== Task item ==
Please copy each line below that contains the string "support".

(Saved entries)
= = = = = = =
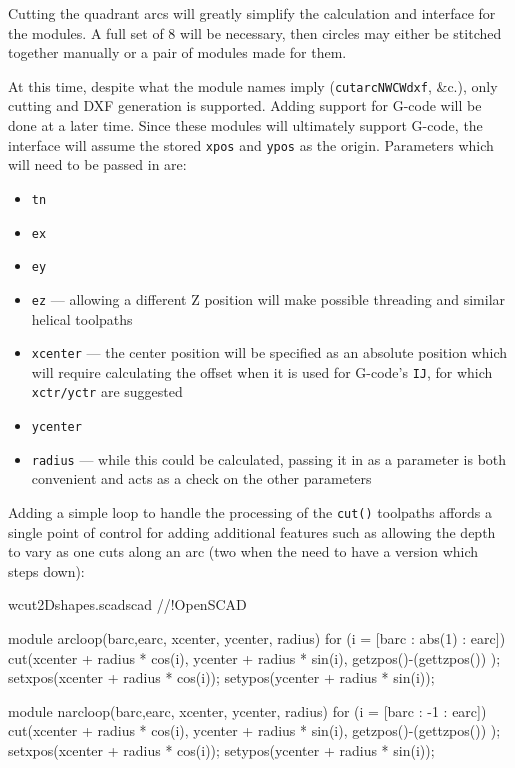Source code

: \documentclass{ltxdoc}
\begin{document}
Cutting the quadrant arcs will greatly simplify the calculation and interface for the modules.
A full set of 8 will be necessary, then circles may either be stitched together manually or
a pair of modules made for them.
 
At this time, despite what the module names imply (\texttt{cutarcNWCWdxf}, \&c.), only cutting  
and DXF generation is supported. Adding support for G-code will be done at a later time.
Since these modules will ultimately support G-code, the interface will assume the stored
\texttt{xpos} and \texttt{ypos} as the origin. Parameters which will need to be passed in are:
 
\begin{itemize}
 \item \texttt{tn}
 \item \texttt{ex}
 \item \texttt{ey}
 \item \texttt{ez} --- allowing a different Z position will make possible threading and
                       similar helical toolpaths
\item \texttt{xcenter} --- the center position will be specified as an absolute position
      which will require calculating the offset when it is used for G-code's \texttt{IJ},
      for which \texttt{xctr/yctr} are suggested 
\item \texttt{ycenter}
\item \texttt{radius} --- while this could be calculated, passing it in as a parameter
      is both convenient and acts as a check on the other parameters
\end{itemize}

Adding a simple loop to handle the processing of the \texttt{cut()} toolpaths affords 
a single point of control for adding additional features such as allowing the depth to 
vary as one cuts along an arc (two when the need to have a version which steps down):

\lstset{firstnumber=1}
\begin{writecode}{w}{cut2Dshapes.scad}{scad}
//!OpenSCAD

module arcloop(barc,earc, xcenter, ycenter, radius) {
  for (i = [barc : abs(1) : earc]) {
        cut(xcenter + radius * cos(i),
        ycenter + radius * sin(i),
        getzpos()-(gettzpos())
        );
    setxpos(xcenter + radius * cos(i));
    setypos(ycenter + radius * sin(i));
  }
}

module narcloop(barc,earc, xcenter, ycenter, radius) {
  for (i = [barc : -1 : earc]) {
        cut(xcenter + radius * cos(i),
        ycenter + radius * sin(i),
        getzpos()-(gettzpos())
        );
    setxpos(xcenter + radius * cos(i));
    setypos(ycenter + radius * sin(i));
  }
}

\end{writecode}
\addtocounter{cuttwod}{25}
 
\end{document}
= = = = = = =
== Finished exercise ==
and DXF generation is supported. Adding support for G-code will be done at a later time.
Since these modules will ultimately support G-code, the interface will assume the stored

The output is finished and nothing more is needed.